═══ Data in this exercise ═══

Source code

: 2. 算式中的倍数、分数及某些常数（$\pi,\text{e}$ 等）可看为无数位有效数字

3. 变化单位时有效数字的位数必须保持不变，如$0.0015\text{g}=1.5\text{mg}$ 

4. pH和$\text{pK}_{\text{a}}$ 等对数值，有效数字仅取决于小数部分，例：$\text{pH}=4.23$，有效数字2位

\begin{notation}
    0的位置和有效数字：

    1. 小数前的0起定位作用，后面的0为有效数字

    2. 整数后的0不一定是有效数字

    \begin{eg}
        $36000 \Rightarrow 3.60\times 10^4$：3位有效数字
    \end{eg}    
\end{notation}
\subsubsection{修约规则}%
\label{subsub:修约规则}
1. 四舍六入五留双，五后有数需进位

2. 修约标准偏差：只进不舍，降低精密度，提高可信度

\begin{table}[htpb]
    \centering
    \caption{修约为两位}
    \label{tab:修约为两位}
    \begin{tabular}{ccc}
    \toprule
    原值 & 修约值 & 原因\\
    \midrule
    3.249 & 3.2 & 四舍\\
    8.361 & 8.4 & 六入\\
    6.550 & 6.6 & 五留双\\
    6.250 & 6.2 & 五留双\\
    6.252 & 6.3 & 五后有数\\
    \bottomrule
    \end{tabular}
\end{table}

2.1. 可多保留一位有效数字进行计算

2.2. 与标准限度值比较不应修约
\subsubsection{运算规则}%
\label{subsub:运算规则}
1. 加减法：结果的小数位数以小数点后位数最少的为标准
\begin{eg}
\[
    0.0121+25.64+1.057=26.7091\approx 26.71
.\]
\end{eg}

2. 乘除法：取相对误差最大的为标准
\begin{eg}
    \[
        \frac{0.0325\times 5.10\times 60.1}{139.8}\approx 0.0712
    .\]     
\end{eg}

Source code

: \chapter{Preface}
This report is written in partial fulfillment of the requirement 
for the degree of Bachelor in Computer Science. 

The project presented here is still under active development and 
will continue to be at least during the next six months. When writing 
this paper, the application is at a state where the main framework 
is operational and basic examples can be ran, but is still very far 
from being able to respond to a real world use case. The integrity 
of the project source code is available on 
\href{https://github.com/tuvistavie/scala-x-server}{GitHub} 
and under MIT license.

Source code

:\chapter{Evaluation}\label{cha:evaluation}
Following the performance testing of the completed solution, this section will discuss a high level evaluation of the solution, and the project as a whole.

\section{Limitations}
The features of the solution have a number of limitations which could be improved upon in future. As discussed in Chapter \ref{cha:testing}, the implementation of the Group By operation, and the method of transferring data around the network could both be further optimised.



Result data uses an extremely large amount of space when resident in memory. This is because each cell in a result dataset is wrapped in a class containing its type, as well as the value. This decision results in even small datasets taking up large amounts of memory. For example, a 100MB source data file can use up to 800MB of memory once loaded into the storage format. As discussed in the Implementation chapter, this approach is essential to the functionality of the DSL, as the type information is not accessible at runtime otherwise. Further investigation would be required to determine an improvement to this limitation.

═══

▶ Task description
The job here is to find each line above with the word "times" and copy it.

▶ Answer to this task
        $36000 \Rightarrow 3.60\times 10^4$：3位有效数字
        \frac{0.0325\times 5.10\times 60.1}{139.8}\approx 0.0712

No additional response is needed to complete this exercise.